Your instructions -
Every record, down to the last line, must be given again exactly.

Stored data entries:
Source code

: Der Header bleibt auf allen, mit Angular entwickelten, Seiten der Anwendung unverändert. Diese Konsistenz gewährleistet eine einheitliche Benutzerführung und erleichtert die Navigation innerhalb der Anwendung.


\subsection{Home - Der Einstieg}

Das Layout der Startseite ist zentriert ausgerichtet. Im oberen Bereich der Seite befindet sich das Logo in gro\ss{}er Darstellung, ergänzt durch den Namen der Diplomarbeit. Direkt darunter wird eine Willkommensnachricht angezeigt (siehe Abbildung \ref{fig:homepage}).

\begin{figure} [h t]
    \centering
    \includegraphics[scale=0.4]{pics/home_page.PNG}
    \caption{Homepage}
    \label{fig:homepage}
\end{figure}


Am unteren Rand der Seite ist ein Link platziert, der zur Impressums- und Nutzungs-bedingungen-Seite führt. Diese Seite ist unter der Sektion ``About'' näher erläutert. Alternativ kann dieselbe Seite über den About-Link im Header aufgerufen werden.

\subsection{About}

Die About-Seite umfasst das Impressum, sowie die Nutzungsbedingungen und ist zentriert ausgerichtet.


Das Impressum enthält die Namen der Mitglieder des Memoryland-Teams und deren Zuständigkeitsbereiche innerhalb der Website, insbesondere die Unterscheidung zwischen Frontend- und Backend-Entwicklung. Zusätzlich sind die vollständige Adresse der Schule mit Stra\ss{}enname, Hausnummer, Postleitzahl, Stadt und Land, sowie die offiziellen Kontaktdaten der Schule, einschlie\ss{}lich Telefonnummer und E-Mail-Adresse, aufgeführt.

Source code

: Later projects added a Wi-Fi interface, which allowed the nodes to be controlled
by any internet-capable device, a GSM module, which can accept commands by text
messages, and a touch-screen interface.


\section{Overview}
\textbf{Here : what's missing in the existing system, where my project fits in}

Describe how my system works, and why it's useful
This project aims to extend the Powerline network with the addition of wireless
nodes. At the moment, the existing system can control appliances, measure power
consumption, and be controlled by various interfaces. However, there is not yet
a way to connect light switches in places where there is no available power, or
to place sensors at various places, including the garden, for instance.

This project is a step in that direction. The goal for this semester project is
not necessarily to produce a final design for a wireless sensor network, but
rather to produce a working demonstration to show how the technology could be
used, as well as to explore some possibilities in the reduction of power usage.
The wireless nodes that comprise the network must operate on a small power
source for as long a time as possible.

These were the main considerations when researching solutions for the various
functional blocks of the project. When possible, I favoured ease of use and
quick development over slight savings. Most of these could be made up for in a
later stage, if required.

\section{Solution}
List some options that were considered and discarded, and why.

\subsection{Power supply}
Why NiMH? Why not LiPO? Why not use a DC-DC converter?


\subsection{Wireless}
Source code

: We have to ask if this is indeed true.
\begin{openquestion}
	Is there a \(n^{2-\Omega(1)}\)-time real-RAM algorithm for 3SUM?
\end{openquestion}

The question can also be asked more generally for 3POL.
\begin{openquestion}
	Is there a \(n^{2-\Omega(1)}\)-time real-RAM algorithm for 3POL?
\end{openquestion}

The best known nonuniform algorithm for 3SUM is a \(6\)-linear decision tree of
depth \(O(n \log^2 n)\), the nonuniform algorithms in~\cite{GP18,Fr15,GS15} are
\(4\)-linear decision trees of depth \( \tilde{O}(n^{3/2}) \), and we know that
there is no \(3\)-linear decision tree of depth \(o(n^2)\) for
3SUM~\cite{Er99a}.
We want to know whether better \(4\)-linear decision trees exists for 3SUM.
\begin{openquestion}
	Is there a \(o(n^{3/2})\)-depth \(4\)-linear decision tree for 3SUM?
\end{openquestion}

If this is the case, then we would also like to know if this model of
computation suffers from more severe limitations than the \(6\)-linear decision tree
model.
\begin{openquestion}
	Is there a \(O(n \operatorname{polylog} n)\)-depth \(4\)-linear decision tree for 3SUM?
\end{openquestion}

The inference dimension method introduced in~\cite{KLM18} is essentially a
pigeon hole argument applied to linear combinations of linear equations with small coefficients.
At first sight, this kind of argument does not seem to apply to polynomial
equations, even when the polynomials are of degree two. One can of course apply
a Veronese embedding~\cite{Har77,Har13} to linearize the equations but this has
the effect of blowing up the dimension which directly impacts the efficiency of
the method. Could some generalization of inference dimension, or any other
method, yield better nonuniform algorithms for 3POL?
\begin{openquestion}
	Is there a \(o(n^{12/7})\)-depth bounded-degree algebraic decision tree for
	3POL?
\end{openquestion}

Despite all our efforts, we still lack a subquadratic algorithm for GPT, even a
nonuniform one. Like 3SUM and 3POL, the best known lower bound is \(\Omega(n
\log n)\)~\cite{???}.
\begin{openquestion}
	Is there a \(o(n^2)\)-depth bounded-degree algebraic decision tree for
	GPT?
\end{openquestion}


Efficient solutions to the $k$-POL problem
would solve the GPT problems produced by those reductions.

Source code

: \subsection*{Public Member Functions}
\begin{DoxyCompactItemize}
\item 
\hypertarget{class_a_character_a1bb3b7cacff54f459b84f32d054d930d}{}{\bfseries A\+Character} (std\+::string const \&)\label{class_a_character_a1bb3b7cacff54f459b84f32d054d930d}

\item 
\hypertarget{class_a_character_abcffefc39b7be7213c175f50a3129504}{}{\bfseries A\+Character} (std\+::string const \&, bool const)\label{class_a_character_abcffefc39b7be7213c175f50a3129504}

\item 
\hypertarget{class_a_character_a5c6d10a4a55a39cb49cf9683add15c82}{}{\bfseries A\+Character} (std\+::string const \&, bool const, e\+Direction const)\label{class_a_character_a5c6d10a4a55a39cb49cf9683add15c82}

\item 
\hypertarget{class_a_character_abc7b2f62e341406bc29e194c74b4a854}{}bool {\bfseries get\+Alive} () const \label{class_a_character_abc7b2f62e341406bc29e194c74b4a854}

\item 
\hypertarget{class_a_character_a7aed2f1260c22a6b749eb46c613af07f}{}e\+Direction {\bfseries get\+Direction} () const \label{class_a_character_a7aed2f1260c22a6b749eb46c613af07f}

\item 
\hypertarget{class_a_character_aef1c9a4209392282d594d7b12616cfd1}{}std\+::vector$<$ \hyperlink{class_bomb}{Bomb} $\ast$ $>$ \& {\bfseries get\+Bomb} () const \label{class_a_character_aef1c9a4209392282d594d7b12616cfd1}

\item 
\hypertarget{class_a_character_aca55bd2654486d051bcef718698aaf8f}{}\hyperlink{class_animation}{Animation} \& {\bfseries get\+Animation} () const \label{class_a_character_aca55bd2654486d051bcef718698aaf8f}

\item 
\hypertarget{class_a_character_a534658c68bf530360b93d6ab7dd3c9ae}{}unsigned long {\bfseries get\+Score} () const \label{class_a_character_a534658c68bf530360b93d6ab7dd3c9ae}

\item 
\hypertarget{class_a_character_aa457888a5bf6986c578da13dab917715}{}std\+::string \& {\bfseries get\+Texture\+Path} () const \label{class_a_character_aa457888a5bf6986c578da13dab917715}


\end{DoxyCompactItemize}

Solved exercise -
Source code

: Der Header bleibt auf allen, mit Angular entwickelten, Seiten der Anwendung unverändert. Diese Konsistenz gewährleistet eine einheitliche Benutzerführung und erleichtert die Navigation innerhalb der Anwendung.


\subsection{Home - Der Einstieg}

Das Layout der Startseite ist zentriert ausgerichtet. Im oberen Bereich der Seite befindet sich das Logo in gro\ss{}er Darstellung, ergänzt durch den Namen der Diplomarbeit. Direkt darunter wird eine Willkommensnachricht angezeigt (siehe Abbildung \ref{fig:homepage}).

\begin{figure} [h t]
    \centering
    \includegraphics[scale=0.4]{pics/home_page.PNG}
    \caption{Homepage}
    \label{fig:homepage}
\end{figure}


Am unteren Rand der Seite ist ein Link platziert, der zur Impressums- und Nutzungs-bedingungen-Seite führt. Diese Seite ist unter der Sektion ``About'' näher erläutert. Alternativ kann dieselbe Seite über den About-Link im Header aufgerufen werden.

\subsection{About}

Die About-Seite umfasst das Impressum, sowie die Nutzungsbedingungen und ist zentriert ausgerichtet.


Das Impressum enthält die Namen der Mitglieder des Memoryland-Teams und deren Zuständigkeitsbereiche innerhalb der Website, insbesondere die Unterscheidung zwischen Frontend- und Backend-Entwicklung. Zusätzlich sind die vollständige Adresse der Schule mit Stra\ss{}enname, Hausnummer, Postleitzahl, Stadt und Land, sowie die offiziellen Kontaktdaten der Schule, einschlie\ss{}lich Telefonnummer und E-Mail-Adresse, aufgeführt.

Source code

: Later projects added a Wi-Fi interface, which allowed the nodes to be controlled
by any internet-capable device, a GSM module, which can accept commands by text
messages, and a touch-screen interface.


\section{Overview}
\textbf{Here : what's missing in the existing system, where my project fits in}

Describe how my system works, and why it's useful
This project aims to extend the Powerline network with the addition of wireless
nodes. At the moment, the existing system can control appliances, measure power
consumption, and be controlled by various interfaces. However, there is not yet
a way to connect light switches in places where there is no available power, or
to place sensors at various places, including the garden, for instance.

This project is a step in that direction. The goal for this semester project is
not necessarily to produce a final design for a wireless sensor network, but
rather to produce a working demonstration to show how the technology could be
used, as well as to explore some possibilities in the reduction of power usage.
The wireless nodes that comprise the network must operate on a small power
source for as long a time as possible.

These were the main considerations when researching solutions for the various
functional blocks of the project. When possible, I favoured ease of use and
quick development over slight savings. Most of these could be made up for in a
later stage, if required.

\section{Solution}
List some options that were considered and discarded, and why.

\subsection{Power supply}
Why NiMH? Why not LiPO? Why not use a DC-DC converter?


\subsection{Wireless}
Source code

: We have to ask if this is indeed true.
\begin{openquestion}
	Is there a \(n^{2-\Omega(1)}\)-time real-RAM algorithm for 3SUM?
\end{openquestion}

The question can also be asked more generally for 3POL.
\begin{openquestion}
	Is there a \(n^{2-\Omega(1)}\)-time real-RAM algorithm for 3POL?
\end{openquestion}

The best known nonuniform algorithm for 3SUM is a \(6\)-linear decision tree of
depth \(O(n \log^2 n)\), the nonuniform algorithms in~\cite{GP18,Fr15,GS15} are
\(4\)-linear decision trees of depth \( \tilde{O}(n^{3/2}) \), and we know that
there is no \(3\)-linear decision tree of depth \(o(n^2)\) for
3SUM~\cite{Er99a}.
We want to know whether better \(4\)-linear decision trees exists for 3SUM.
\begin{openquestion}
	Is there a \(o(n^{3/2})\)-depth \(4\)-linear decision tree for 3SUM?
\end{openquestion}

If this is the case, then we would also like to know if this model of
computation suffers from more severe limitations than the \(6\)-linear decision tree
model.
\begin{openquestion}
	Is there a \(O(n \operatorname{polylog} n)\)-depth \(4\)-linear decision tree for 3SUM?
\end{openquestion}

The inference dimension method introduced in~\cite{KLM18} is essentially a
pigeon hole argument applied to linear combinations of linear equations with small coefficients.
At first sight, this kind of argument does not seem to apply to polynomial
equations, even when the polynomials are of degree two. One can of course apply
a Veronese embedding~\cite{Har77,Har13} to linearize the equations but this has
the effect of blowing up the dimension which directly impacts the efficiency of
the method. Could some generalization of inference dimension, or any other
method, yield better nonuniform algorithms for 3POL?
\begin{openquestion}
	Is there a \(o(n^{12/7})\)-depth bounded-degree algebraic decision tree for
	3POL?
\end{openquestion}

Despite all our efforts, we still lack a subquadratic algorithm for GPT, even a
nonuniform one. Like 3SUM and 3POL, the best known lower bound is \(\Omega(n
\log n)\)~\cite{???}.
\begin{openquestion}
	Is there a \(o(n^2)\)-depth bounded-degree algebraic decision tree for
	GPT?
\end{openquestion}


Efficient solutions to the $k$-POL problem
would solve the GPT problems produced by those reductions.

Source code

: \subsection*{Public Member Functions}
\begin{DoxyCompactItemize}
\item 
\hypertarget{class_a_character_a1bb3b7cacff54f459b84f32d054d930d}{}{\bfseries A\+Character} (std\+::string const \&)\label{class_a_character_a1bb3b7cacff54f459b84f32d054d930d}

\item 
\hypertarget{class_a_character_abcffefc39b7be7213c175f50a3129504}{}{\bfseries A\+Character} (std\+::string const \&, bool const)\label{class_a_character_abcffefc39b7be7213c175f50a3129504}

\item 
\hypertarget{class_a_character_a5c6d10a4a55a39cb49cf9683add15c82}{}{\bfseries A\+Character} (std\+::string const \&, bool const, e\+Direction const)\label{class_a_character_a5c6d10a4a55a39cb49cf9683add15c82}

\item 
\hypertarget{class_a_character_abc7b2f62e341406bc29e194c74b4a854}{}bool {\bfseries get\+Alive} () const \label{class_a_character_abc7b2f62e341406bc29e194c74b4a854}

\item 
\hypertarget{class_a_character_a7aed2f1260c22a6b749eb46c613af07f}{}e\+Direction {\bfseries get\+Direction} () const \label{class_a_character_a7aed2f1260c22a6b749eb46c613af07f}

\item 
\hypertarget{class_a_character_aef1c9a4209392282d594d7b12616cfd1}{}std\+::vector$<$ \hyperlink{class_bomb}{Bomb} $\ast$ $>$ \& {\bfseries get\+Bomb} () const \label{class_a_character_aef1c9a4209392282d594d7b12616cfd1}

\item 
\hypertarget{class_a_character_aca55bd2654486d051bcef718698aaf8f}{}\hyperlink{class_animation}{Animation} \& {\bfseries get\+Animation} () const \label{class_a_character_aca55bd2654486d051bcef718698aaf8f}

\item 
\hypertarget{class_a_character_a534658c68bf530360b93d6ab7dd3c9ae}{}unsigned long {\bfseries get\+Score} () const \label{class_a_character_a534658c68bf530360b93d6ab7dd3c9ae}

\item 
\hypertarget{class_a_character_aa457888a5bf6986c578da13dab917715}{}std\+::string \& {\bfseries get\+Texture\+Path} () const \label{class_a_character_aa457888a5bf6986c578da13dab917715}


\end{DoxyCompactItemize}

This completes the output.